Я жил крайне просто и одиноко, впрочем, и зарабатывал совсем немного. Искусство гравера по дереву может быть велико, и все же оно ограниченно. Я проводил дни, довольствуясь двадцатью шестью буквами латинского алфавита, чью суровую власть меня научил любить отец, сочетая их непреклонные формы с прихотливыми завитками и создавая все на свете, от экслибрисов и фирменных знаков до банкнот и талонов на мыло. Отец не одобрял любые украшения самих букв, он сравнивал их классические линии с очертаниями человеческого тела, и как шрифтовик я тоже считался пуританином. Время от времени я делал книжные иллюстрации, а порой, повторяя как молитву имена Бьюика и Калверт,[6] для собственного удовольствия переносил на драгоценную поверхность доски множество сцен, фигур, предметов, подсмотренных или придуманных. Но я так и не стал модным или известным гравером и на этом успокоился. Я не был тщеславен. Ни одна шрифтовая гарнитура не носила моего имени. Возможно, мне просто недоставало таланта. Я не стремился к точной оценке собственных достоинств и еще меньше интереса проявлял к своему авторитету, если только это не касалось получения денег. Я был бы вполне счастлив в осознавать себя ремесленником и неспешно грудиться в недрах какой- нибудь типографии, и лишь любовь к свободе удерживала меня на месте. Тяги к роскоши я не испытывал ни сейчас, ни прежде, но не чтил нищету ради нищеты и не любил ее унижения и неудобства. Я жил одиноко. Правда, так было не всегда. Но мои отношения с женщинами обычно развивались по определенному злополучному и со временем ставшему привычным сценарию. Мне не нужен был психоаналитик для объяснения причин, да я бы никогда в жизни и не подумал искать помощи у одного из этих современных некромантов. Я предпочитал терпеть себя таким, какой я есть.

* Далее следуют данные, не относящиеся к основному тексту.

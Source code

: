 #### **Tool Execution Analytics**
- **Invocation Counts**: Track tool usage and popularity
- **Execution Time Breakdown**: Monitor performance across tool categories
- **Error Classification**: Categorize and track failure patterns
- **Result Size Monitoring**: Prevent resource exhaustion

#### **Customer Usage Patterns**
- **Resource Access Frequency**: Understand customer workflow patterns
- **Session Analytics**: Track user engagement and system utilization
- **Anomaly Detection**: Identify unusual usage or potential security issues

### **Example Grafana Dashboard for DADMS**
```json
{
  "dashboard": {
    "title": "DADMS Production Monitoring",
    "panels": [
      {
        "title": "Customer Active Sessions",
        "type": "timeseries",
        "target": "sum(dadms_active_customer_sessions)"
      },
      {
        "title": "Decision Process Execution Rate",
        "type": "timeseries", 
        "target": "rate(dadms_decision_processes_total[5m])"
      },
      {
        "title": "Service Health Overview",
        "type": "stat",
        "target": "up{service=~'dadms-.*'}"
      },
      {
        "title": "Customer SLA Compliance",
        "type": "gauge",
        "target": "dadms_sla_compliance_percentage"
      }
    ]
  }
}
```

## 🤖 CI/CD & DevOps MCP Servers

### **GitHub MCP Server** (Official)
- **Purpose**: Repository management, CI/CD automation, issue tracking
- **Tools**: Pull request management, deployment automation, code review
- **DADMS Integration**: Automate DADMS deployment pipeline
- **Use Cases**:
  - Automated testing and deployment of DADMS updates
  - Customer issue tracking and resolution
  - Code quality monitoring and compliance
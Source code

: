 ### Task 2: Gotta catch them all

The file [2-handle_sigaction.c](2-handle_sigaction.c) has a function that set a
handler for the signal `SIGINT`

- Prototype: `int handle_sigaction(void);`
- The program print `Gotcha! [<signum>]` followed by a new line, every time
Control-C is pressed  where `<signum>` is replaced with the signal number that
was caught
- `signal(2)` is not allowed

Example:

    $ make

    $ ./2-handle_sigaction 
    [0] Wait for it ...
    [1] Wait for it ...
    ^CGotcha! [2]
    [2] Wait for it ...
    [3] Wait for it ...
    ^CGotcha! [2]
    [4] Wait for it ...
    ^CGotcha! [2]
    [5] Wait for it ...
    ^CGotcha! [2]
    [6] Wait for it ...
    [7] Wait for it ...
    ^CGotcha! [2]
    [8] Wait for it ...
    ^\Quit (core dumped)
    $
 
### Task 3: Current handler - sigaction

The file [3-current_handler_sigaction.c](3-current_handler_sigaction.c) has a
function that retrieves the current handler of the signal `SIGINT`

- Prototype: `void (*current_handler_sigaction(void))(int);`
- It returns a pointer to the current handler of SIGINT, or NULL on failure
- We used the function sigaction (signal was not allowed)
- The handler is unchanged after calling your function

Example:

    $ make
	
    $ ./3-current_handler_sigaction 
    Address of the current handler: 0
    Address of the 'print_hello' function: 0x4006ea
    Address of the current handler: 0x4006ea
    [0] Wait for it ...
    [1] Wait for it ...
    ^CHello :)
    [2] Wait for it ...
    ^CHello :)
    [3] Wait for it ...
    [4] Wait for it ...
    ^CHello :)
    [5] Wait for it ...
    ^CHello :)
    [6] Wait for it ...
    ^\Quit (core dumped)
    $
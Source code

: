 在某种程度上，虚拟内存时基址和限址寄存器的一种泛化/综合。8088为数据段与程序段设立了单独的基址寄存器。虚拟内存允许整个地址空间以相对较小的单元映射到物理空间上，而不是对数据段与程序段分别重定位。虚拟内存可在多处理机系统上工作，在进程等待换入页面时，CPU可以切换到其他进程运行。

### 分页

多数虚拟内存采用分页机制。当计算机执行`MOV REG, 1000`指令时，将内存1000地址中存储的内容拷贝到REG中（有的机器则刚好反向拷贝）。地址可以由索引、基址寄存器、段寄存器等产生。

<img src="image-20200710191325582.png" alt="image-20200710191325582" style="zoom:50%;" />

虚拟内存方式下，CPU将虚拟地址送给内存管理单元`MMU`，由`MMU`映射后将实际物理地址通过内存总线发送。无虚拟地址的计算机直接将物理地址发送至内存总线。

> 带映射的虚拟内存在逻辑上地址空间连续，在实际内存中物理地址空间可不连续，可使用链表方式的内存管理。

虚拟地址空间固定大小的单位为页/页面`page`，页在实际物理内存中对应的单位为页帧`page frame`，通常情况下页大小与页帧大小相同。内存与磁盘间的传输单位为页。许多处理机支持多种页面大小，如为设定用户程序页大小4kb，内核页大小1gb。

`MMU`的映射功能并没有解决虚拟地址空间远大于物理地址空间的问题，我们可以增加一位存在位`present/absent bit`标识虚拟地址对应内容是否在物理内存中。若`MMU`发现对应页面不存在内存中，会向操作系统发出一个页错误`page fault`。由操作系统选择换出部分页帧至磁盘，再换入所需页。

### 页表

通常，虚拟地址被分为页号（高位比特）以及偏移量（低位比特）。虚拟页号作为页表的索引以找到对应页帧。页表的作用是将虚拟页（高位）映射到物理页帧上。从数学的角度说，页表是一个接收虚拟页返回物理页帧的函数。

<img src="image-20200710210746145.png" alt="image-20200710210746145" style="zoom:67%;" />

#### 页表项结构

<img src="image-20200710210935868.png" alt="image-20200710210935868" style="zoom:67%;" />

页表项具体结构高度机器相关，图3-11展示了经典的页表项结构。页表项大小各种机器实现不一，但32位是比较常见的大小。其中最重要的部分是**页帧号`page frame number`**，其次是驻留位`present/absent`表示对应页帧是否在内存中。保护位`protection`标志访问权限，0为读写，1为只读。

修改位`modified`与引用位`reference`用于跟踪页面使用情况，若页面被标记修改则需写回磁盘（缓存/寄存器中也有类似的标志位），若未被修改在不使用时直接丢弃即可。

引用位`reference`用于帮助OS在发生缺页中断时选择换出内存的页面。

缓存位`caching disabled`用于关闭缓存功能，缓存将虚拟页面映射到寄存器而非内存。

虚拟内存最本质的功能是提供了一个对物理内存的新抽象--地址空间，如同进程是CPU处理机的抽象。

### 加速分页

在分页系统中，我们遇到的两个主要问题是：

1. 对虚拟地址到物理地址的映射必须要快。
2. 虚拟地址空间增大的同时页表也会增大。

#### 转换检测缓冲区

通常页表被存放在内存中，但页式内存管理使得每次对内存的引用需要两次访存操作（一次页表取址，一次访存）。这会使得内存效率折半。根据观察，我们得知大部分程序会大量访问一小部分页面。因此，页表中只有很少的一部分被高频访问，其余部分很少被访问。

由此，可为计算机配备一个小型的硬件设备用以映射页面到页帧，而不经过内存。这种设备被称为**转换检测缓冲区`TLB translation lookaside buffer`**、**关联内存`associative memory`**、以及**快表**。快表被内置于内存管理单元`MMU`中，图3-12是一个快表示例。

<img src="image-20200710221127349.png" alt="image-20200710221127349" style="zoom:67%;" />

Раздались шум движения, шарканье, тяжелая поступь. Когда мы все встали, я полуобернулся и увидел, как вносят маленький гроб, и меня внезапно опечалило, что рабочих, с легкостью несущих его, ровно столько же, сколько и родственников усопшей. Я задрожал и закрыл глаза, когда они шли мимо меня, а открыв их, увидел, что гроб покоится на чем-то вроде помоста перед синим бархатным занавесом. Музыка умолкла, но продолжала играть у меня в голове, делая тишину идиотской. Я посмотрел на гроб и задумался, что же я чувствую, но ощутил лишь, что мне холодно, очень холодно. Словно она ждала в последний раз, словно ее столь требовательный дух обернулся через порог и все мы выстроились перед ней, смущенное, ничтожное, скудоумное сборище, как обычно, пристыженное. По крайней мере, христианские похороны прикрыли бы древними образами и чувствами сей миг пустоты и придали бы жалобной слабости достоинство и печаль обшей смертности. Таков наш общий удел. Я пожалел, уже не впервые, что не был воспитан христианином. Во мне не было христианского духа, пусть я имитировал его иногда, и я знал, что потеря невосполнима. Это была еще одна вещь, которую я не мог простить родителям. Но я унял старую привычную обиду старым привычным смирением. Мой взгляд устремился на синий бархатный занавес.